Catcher remains one of my favorite novels,
As it is mine. Similarly to
To Kill a Mockingbird. But in the big scheme, I don't consider Harper Lee a "lioness" of literature. She wrote one damn fine book, not a mean achievement, but beyond that, nothing. Salinger wrote one damn fine book, not a mean achievement, but beyond that, a little more, but not much.
I liked all his work, and if he doesn't seem to roar as loud as some other writers of his generation, I believe it's because he knew how to be quiet, something Mailer, Capote, and Vidal never learned, and because he didn't continue to publish quality writing. But then, neither did they.

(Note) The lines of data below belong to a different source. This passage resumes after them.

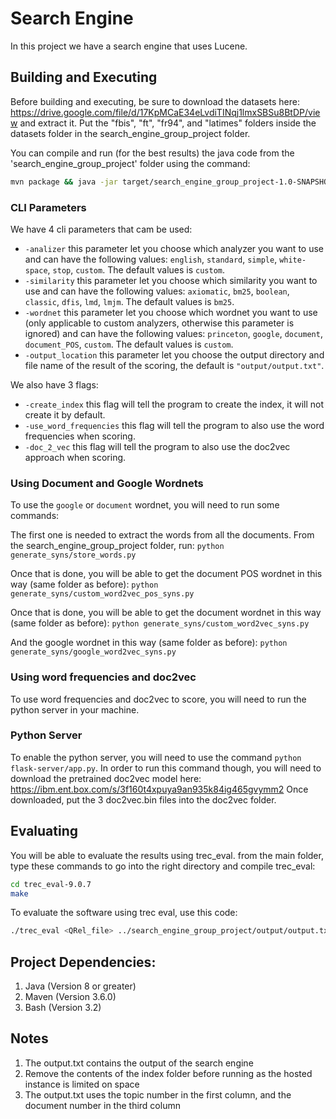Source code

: # Search Engine
In this project we have a search engine that uses Lucene.
## Building and Executing

Before building and executing, be sure to download the datasets here: https://drive.google.com/file/d/17KpMCaE34eLvdiTINqj1lmxSBSu8BtDP/view and extract it.
Put the "fbis", "ft", "fr94", and "latimes" folders inside the datasets folder in the search_engine_group_project folder.

You can compile and run (for the best results) the java code from the 'search_engine_group_project' folder using the command:
```sh
mvn package && java -jar target/search_engine_group_project-1.0-SNAPSHOT.jar -use_word_frequencies -create_index -doc_2_vec
```

### CLI Parameters

We have 4 cli parameters that cam be used:
- ```-analizer``` this parameter let you choose which analyzer you want to use and can have the following values: 
```english```, ```standard```, ```simple```, ```white-space```, ```stop```, ```custom```.
The default values is ```custom```.
- ```-similarity``` this parameter let you choose which similarity you want to use and can have the following values: 
```axiomatic```, ```bm25```, ```boolean```, ```classic```, ```dfis```, ```lmd```, ```lmjm```.
The default values is ```bm25```.
- ```-wordnet``` this parameter let you choose which wordnet you want to use (only applicable to custom analyzers, otherwise this parameter is ignored)
 and can have the following values: ```princeton```, ```google```, ```document```, ```document_POS```, ```custom```.
The default values is ```custom```.
- ```-output_location``` this parameter let you choose the output directory and file name of the result of the scoring, the default is ```"output/output.txt"```.

We also have 3 flags:
- ```-create_index``` this flag will tell the program to create the index, it will not create it by default.
- ```-use_word_frequencies``` this flag will tell the program to also use the word frequencies when scoring.
- ```-doc_2_vec``` this flag will tell the program to also use the doc2vec approach when scoring.

### Using Document and Google Wordnets

To use the ```google``` or ```document``` wordnet, you will need to run some commands:

The first one is needed to extract the words from all the documents. From the search_engine_group_project folder, run:
```python generate_syns/store_words.py```

Once that is done, you will be able to get the document POS wordnet in this way (same folder as before):
```python generate_syns/custom_word2vec_pos_syns.py```

Once that is done, you will be able to get the document wordnet in this way (same folder as before):
```python generate_syns/custom_word2vec_syns.py```

And the google wordnet in this way (same folder as before):
```python generate_syns/google_word2vec_syns.py```

### Using word frequencies and doc2vec

To use word frequencies and doc2vec to score, you will need to run the python server in your machine.

### Python Server

To enable the python server, you will need to use the command ```python flask-server/app.py```.
In order to run this command though, you will need to download the pretrained doc2vec model here: https://ibm.ent.box.com/s/3f160t4xpuya9an935k84ig465gvymm2
Once downloaded, put the 3 doc2vec.bin files into the doc2vec folder.

## Evaluating

You will be able to evaluate the results using trec_eval.
from the main folder, type these commands to go into the right directory and compile trec_eval:
```sh
cd trec_eval-9.0.7
make
```

To evaluate the software using trec eval, use this code:
```sh
./trec_eval <QRel_file> ../search_engine_group_project/output/output.txt
```


## Project Dependencies:
1. Java (Version 8 or greater)
2. Maven (Version 3.6.0)
3. Bash (Version 3.2)

## Notes
1. The output.txt contains the output of the search engine
2. Remove the contents of the index folder before running as the hosted instance is limited on space
3. The output.txt uses the topic number in the first column, and the document number in the third column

Arguable, I suppose, but aside from
In Cold Blood, none of the names you mention are among my favorite writers, so I can't comparatively judge. Cormac McCarthy is famously quiet, in regards to public appearances and interviews, but continues to produce for publication. Offhand, it seems to me the most comparable writer to Salinger would be Updike (whom I don't much fancy, either). I'd argue that, among his contemporaries, Kurt Vonnegut is a far more important fictioneer than Salinger. Faulkner was still writing very fine work (
The Town, The Mansion, The Reivers) during Salinger's cometary passage through the literary skies. John Knowles, in
A Separate Peace, produced the best novel I've ever read centered on eastern prep school society, and nothing else of note that I'm aware of. Flannery O'Connor busied herself, contemporaneously with Salinger's output, producing small perfections of fiction while battling a debilitating terminal disease. Joseph Heller produced an equally iconic and influential first novel (
Catch-22), followed by a long silence, and then a sequence of pretty good work until his death a few years ago. Saul Bellow wrote novels that garnered a Nobel Prize. William Styron wrote a sequence of novels almost certain to be regarded as classics. Philip K. Dick struggled for thirty years and only near his sudden and untimely death did the literati begin to see his importance; he is still ascending in literary esteem, posthumously. The American writer probably most influenced by Salinger's disaffected
Catcher may have been Jack Kerouac. Point being, there were a lot of other American fiction writers out there putting stuff before the public while Salinger malingered in his New Hampshire cave, purporting to be writing. Maybe he was:
But I've read many articles about Salinger over the years, and it seems he wanted his work to be published after his death. At least most of it.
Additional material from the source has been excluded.